Team brainstorming — Irfan(left) and Vivian(right) discussing different applications of ML on a self-driven car.

Day 1 out of 10:

Do you ever get stuck in traffic? Have you ever been annoyed by how inefficiently other people are at the wheel? In a world where more and more machines are automatised, one may wonder if the day when we all get home by cars that can drive themselves is still far ahead.

For that to happen, the technology surrounding that idea has to be deeply studied and experimented with. For a full understanding and a better use of the tools at our disposal the 4 authors of this project decided to immerse themselves on the study of Machine Learning and how to apply it to a reduced scale self-driven car.

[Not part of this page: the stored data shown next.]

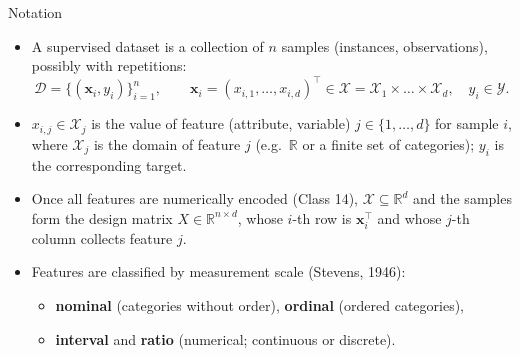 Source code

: \begin{frame}{Notation}
\begin{itemize}
\item A supervised dataset is a collection of $n$ samples (instances, observations), possibly with repetitions:
\[
\mathcal{D} = \{(\mathbf{x}_i, y_i)\}_{i=1}^{n}, \qquad \mathbf{x}_i = (x_{i,1}, \dots, x_{i,d})^{\top} \in \mathcal{X} = \mathcal{X}_1 \times \dots \times \mathcal{X}_d, \quad y_i \in \mathcal{Y}.
\]
\item $x_{i,j} \in \mathcal{X}_j$ is the value of feature (attribute, variable) $j \in \{1,\dots,d\}$ for sample $i$, where $\mathcal{X}_j$ is the domain of feature $j$ (e.g.\ $\mathbb{R}$ or a finite set of categories); $y_i$ is the corresponding target.
\item Once all features are numerically encoded (Class 14), $\mathcal{X} \subseteq \mathbb{R}^{d}$ and the samples form the design matrix $X \in \mathbb{R}^{n \times d}$, whose $i$-th row is $\mathbf{x}_i^{\top}$ and whose $j$-th column collects feature $j$.
\item Features are classified by measurement scale (Stevens, 1946):
\begin{itemize}
\item \textbf{nominal} (categories without order), \textbf{ordinal} (ordered categories),
\item \textbf{interval} and \textbf{ratio} (numerical; continuous or discrete).
\end{itemize}
\end{itemize}
\coursefooter
\end{frame}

Let me briefly contextualise and explain what the following 10 blog posts are all about.

Giacomo Ninniri, Irfan Durrani, Vivian Allen and myself, Alejandro Pitarch, compose an international team of 4 full-stack software engineers . Software development aside, we come from a wide range of different backgrounds, from Care Industry to Entrepreneurship's through Science or Mechanical and Aerospace Engineering. Our different perspectives and skill-sets give us a whole bunch of fresh and very diverse ideas to begin with.

Deciding the scope of our ML project — Giacomo drawing the different cases scenario in which our self-driven car may have to take decisions based on the input that it perceives from the environment.

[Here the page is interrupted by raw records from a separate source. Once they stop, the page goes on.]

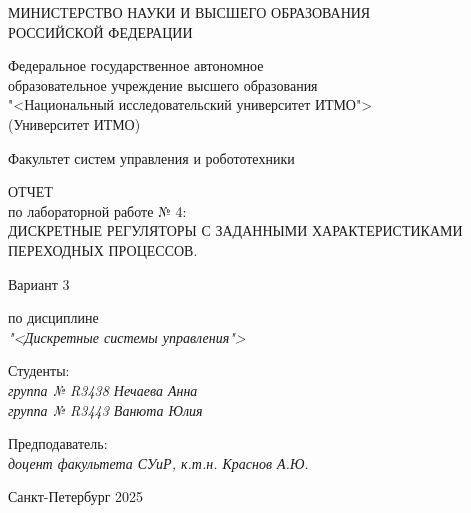 \thispagestyle{empty}

\begin{center}
    МИНИСТЕРСТВО НАУКИ И ВЫСШЕГО ОБРАЗОВАНИЯ \\ РОССИЙСКОЙ ФЕДЕРАЦИИ

    \vspace{20pt}

    Федеральное государственное автономное \\ образовательное учреждение высшего образования \\
    "<Национальный исследовательский университет ИТМО"> \\
    (Университет ИТМО)

    \vspace{20pt}

    Факультет систем управления и робототехники 
\end{center}

\vfill

\begin{center}
	ОТЧЕТ \\  
	по лабораторной работе № 4: \\
	\uppercase{Дискретные регуляторы с заданными характеристиками переходных процессов.}
	\vspace{20pt}
	
	Вариант 3 \\
	
	\vspace{20pt}
	
	по дисциплине \\
	\textit{"<Дискретные системы управления">}
	
\end{center}

\vfill

\noindent Студенты: \\
\textit{группа № R3438 \hfill Нечаева Анна}\\
\textit{группа № R3443 \hfill Ванюта Юлия}

\vspace{20pt}

\noindent Предподаватель: \\
\textit{доцент факультета СУиР, к.т.н. \hfill Краснов А.Ю.}

\vfill

\begin{center}
    Санкт-Петербург 2025
\end{center}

Our first mission is to define the rules of the games. The project should have directions and specifications that we will use to delimit the scope. Once that point is agreed, we start by defining our Minimum Viable Product also known as MVP (as per our approach to programming and team projects, you may find many references to techniques that best represent the Agile values and principles).

Our MVP, may well be expressed as follows:

“We aim to create a self-driven car which uses ML for it to take the best decisions (turning right, turning left, drive straight).
We will implement our solution on a small scale car that will drive itself through a random circuit.
Given a random circuit, we assume that the car keeps a constant speed and that it will face X-degree turns.”

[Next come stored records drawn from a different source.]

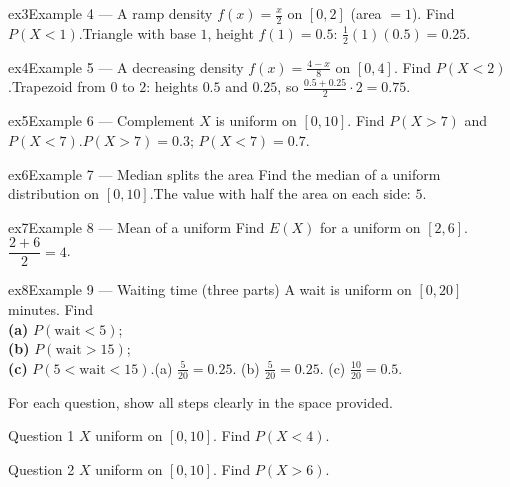 \documentclass[11pt]{article}
\begin{document}
\begin{example}{ex3}{Example 4 --- A ramp density}
$f(x)=\tfrac{x}{2}$ on $[0,2]$ (area $=1$). Find $P(X<1)$.\soln Triangle with base $1$, height $f(1)=0.5$: $\tfrac12(1)(0.5)=0.25$.
\end{example}

\begin{example}{ex4}{Example 5 --- A decreasing density}
$f(x)=\tfrac{4-x}{8}$ on $[0,4]$. Find $P(X<2)$.\soln Trapezoid from $0$ to $2$: heights $0.5$ and $0.25$, so $\tfrac{0.5+0.25}{2}\cdot2=0.75$.
\end{example}

\begin{example}{ex5}{Example 6 --- Complement}
$X$ is uniform on $[0,10]$. Find $P(X>7)$ and $P(X<7)$.\soln $P(X>7)=0.3$; $P(X<7)=0.7$.
\end{example}

\begin{example}{ex6}{Example 7 --- Median splits the area}
Find the median of a uniform distribution on $[0,10]$.\soln The value with half the area on each side: $5$.
\end{example}

\begin{example}{ex7}{Example 8 --- Mean of a uniform}
Find $E(X)$ for a uniform on $[2,6]$.\soln $\dfrac{2+6}{2}=4$.
\end{example}

\begin{example}{ex8}{Example 9 --- Waiting time (three parts)}
A wait is uniform on $[0,20]$ minutes. Find \\ \textbf{(a)} $P(\text{wait}<5)$; \\ \textbf{(b)} $P(\text{wait}>15)$; \\ \textbf{(c)} $P(5<\text{wait}<15)$.\soln (a) $\tfrac{5}{20}=0.25$. (b) $\tfrac{5}{20}=0.25$. (c) $\tfrac{10}{20}=0.5$.
\end{example}

\clearpage
{}
For each question, show all steps clearly in the space provided.

\begin{qbox}{Question 1}
$X$ uniform on $[0,10]$. Find $P(X<4)$.\workspace{2.4cm}
\end{qbox}

\begin{qbox}{Question 2}
$X$ uniform on $[0,10]$. Find $P(X>6)$.\workspace{2.4cm}
\end{qbox}
\end{document}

Here is a hand drawn sketch that represent what above has been expressed in words:

MVP Sketch — Clear exception to the saying ‘’a picture is worth a thousand words”.

Ok, that sketch may not be self-explanatory, but we all understood it and, to us, it meat the same as the paragraph above. This was the minimum graphic representation that we needed to stay in the same page and efficiently move on.

After defining our common goal, the limits around it and the learning process and objectives that we wanted to follow, we agreed on a daily structure based on early morning stand-ups, late evening retrospectives and pair programming sessions in between.

We continue our first day splitting up and dividing some of the early tasks bearing in mind that we intend to get all ready to start writing code on DAY 2.

Irfan sets up a Github organisation for the team and starts it with a repo containing the hardware instructions. https://github.com/snAIl-ML

In order to allow the car to receive input from the environment, Vivian selects and orders the webcam that will be installed on top of the car connected to the Raspberry Pi.

While I create some designs for the team logo, Giacomo carries some ML research and Vivian designs a control schema for hardware and ML.

Hardware ML flow diagram — Vivian putting our thoughts and project structure in neat and well-organised schema.

The day concludes with some three more hours during which we all drive our learning through a tutorial of TensorFlow, followed by a retrospective of the challenges and wins of the first day.

I cannot finish this post and handover the next post to one of my teammates without first introducing you to the main character of this story:

Self-driven car — Formed by 4 small electrical motors whose shafts spin making the wheels rotate. The motors are fed by batteries at the rear of the car. It has 2 ultrasonic distance sensors, 1 at the front and 1 at the back. The sensors are connected to a Raspberry Pi computer to which the future USB webcam will be linked. On top of the platform that constitutes the structure of the car it can be appreciate a big black box which is the battery that supplies the energy for the Raspberry pi.